- _Provided information_
%%

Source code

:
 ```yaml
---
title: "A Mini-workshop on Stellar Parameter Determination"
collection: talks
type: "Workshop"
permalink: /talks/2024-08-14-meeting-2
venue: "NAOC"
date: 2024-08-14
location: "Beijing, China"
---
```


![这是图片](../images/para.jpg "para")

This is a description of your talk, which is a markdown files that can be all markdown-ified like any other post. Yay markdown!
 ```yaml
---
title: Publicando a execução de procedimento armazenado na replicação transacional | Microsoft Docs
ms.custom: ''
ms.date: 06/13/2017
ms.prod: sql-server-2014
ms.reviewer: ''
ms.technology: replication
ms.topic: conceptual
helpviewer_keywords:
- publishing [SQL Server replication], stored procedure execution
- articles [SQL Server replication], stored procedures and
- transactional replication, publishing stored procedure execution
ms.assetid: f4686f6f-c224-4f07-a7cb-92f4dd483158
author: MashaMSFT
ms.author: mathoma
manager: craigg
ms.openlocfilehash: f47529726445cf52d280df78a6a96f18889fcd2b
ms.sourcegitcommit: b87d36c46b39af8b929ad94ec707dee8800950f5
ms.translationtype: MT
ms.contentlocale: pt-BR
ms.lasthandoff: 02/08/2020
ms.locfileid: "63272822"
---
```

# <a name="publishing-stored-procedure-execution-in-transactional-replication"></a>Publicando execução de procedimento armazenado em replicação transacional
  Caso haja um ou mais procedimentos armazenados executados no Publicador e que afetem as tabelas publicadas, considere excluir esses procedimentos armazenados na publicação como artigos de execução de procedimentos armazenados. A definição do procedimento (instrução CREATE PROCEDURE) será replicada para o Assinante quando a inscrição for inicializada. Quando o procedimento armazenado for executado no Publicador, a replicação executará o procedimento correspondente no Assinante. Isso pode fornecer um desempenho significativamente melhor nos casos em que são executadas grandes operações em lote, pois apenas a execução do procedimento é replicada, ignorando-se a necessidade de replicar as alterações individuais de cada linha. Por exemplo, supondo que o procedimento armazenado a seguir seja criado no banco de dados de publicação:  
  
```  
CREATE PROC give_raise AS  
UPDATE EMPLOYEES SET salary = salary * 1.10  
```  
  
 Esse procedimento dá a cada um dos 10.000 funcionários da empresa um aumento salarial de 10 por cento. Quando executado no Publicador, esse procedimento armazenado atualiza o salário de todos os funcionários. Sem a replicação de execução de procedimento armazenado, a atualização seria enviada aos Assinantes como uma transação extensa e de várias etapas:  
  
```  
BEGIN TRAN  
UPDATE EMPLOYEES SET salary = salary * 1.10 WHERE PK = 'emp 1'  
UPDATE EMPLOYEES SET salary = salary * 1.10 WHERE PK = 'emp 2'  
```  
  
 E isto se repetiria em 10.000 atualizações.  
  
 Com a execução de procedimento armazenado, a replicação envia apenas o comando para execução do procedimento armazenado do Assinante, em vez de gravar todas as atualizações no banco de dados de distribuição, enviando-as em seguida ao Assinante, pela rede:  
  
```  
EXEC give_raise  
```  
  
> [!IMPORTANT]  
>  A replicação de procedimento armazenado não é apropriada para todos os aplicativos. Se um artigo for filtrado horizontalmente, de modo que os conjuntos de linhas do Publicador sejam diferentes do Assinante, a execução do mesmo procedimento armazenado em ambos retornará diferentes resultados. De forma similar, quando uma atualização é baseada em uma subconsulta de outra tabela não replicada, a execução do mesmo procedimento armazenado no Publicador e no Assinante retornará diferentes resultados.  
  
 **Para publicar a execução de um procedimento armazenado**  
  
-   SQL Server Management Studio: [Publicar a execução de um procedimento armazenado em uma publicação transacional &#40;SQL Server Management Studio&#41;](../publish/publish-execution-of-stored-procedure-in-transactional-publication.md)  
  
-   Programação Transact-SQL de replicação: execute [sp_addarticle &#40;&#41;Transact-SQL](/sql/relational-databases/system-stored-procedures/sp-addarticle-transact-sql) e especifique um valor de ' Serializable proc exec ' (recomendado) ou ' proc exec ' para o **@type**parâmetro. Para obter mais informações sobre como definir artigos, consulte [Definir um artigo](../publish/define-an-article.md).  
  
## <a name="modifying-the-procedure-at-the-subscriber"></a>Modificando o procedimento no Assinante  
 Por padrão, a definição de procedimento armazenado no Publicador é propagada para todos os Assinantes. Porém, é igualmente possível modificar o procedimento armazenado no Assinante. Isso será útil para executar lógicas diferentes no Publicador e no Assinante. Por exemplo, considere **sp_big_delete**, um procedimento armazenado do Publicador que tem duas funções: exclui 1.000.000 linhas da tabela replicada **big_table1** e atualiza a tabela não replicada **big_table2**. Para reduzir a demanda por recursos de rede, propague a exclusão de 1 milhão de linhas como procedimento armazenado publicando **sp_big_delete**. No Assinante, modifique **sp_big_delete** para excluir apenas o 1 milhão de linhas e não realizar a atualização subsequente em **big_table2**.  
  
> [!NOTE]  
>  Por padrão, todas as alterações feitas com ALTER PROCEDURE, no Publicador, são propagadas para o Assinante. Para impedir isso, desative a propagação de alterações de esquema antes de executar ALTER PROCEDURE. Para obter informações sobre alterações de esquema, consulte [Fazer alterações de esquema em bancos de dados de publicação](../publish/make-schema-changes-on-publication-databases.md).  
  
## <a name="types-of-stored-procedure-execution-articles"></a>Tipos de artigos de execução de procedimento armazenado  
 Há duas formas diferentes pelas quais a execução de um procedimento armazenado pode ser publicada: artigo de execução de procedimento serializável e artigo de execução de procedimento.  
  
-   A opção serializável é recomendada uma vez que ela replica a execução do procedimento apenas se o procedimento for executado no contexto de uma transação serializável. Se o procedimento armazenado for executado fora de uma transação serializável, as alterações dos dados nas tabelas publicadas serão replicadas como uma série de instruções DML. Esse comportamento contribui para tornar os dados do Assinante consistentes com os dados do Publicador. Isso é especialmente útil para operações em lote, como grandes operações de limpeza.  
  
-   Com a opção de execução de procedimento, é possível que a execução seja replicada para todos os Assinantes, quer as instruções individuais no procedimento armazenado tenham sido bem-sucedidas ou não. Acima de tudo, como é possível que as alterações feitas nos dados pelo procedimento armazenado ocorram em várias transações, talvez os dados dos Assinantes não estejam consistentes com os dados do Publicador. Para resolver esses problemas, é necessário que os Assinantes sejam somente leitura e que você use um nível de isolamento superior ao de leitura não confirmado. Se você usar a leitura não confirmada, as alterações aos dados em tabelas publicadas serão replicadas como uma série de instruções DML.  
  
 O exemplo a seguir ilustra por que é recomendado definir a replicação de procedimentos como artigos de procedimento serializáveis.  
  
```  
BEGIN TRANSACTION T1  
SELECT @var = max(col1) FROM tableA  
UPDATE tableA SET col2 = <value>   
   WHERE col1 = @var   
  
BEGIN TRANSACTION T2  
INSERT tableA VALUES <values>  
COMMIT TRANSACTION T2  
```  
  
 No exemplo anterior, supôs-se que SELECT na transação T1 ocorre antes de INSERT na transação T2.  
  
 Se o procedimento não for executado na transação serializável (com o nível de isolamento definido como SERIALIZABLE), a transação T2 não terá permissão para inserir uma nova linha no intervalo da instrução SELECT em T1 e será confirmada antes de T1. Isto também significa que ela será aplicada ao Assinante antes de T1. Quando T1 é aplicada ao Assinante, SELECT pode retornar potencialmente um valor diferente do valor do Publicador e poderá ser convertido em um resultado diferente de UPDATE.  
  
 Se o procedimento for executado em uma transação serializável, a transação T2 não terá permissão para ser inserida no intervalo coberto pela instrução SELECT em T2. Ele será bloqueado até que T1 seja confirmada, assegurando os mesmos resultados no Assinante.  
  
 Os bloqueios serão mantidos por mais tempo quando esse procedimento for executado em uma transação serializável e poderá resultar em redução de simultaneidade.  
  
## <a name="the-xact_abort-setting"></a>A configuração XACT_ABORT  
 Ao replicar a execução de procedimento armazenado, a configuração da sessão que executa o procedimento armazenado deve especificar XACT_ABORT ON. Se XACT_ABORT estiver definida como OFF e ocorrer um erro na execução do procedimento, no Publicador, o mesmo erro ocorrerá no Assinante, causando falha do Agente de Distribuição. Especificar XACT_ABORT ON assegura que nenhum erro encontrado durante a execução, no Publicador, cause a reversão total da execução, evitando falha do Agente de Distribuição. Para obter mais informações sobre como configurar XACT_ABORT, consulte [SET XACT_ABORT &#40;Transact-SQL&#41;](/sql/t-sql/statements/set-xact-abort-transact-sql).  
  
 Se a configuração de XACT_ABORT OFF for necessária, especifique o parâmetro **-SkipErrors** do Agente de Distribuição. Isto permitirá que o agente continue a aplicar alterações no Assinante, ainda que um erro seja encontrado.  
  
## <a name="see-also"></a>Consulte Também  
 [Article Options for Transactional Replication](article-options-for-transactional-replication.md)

%%

Review the preceding data and report every line that includes the string "permissão".

 Se o procedimento não for executado na transação serializável (com o nível de isolamento definido como SERIALIZABLE), a transação T2 não terá permissão para inserir uma nova linha no intervalo da instrução SELECT em T1 e será confirmada antes de T1. Isto também significa que ela será aplicada ao Assinante antes de T1. Quando T1 é aplicada ao Assinante, SELECT pode retornar potencialmente um valor diferente do valor do Publicador e poderá ser convertido em um resultado diferente de UPDATE.  
 Se o procedimento for executado em uma transação serializável, a transação T2 não terá permissão para ser inserida no intervalo coberto pela instrução SELECT em T2. Ele será bloqueado até que T1 seja confirmada, assegurando os mesmos resultados no Assinante.  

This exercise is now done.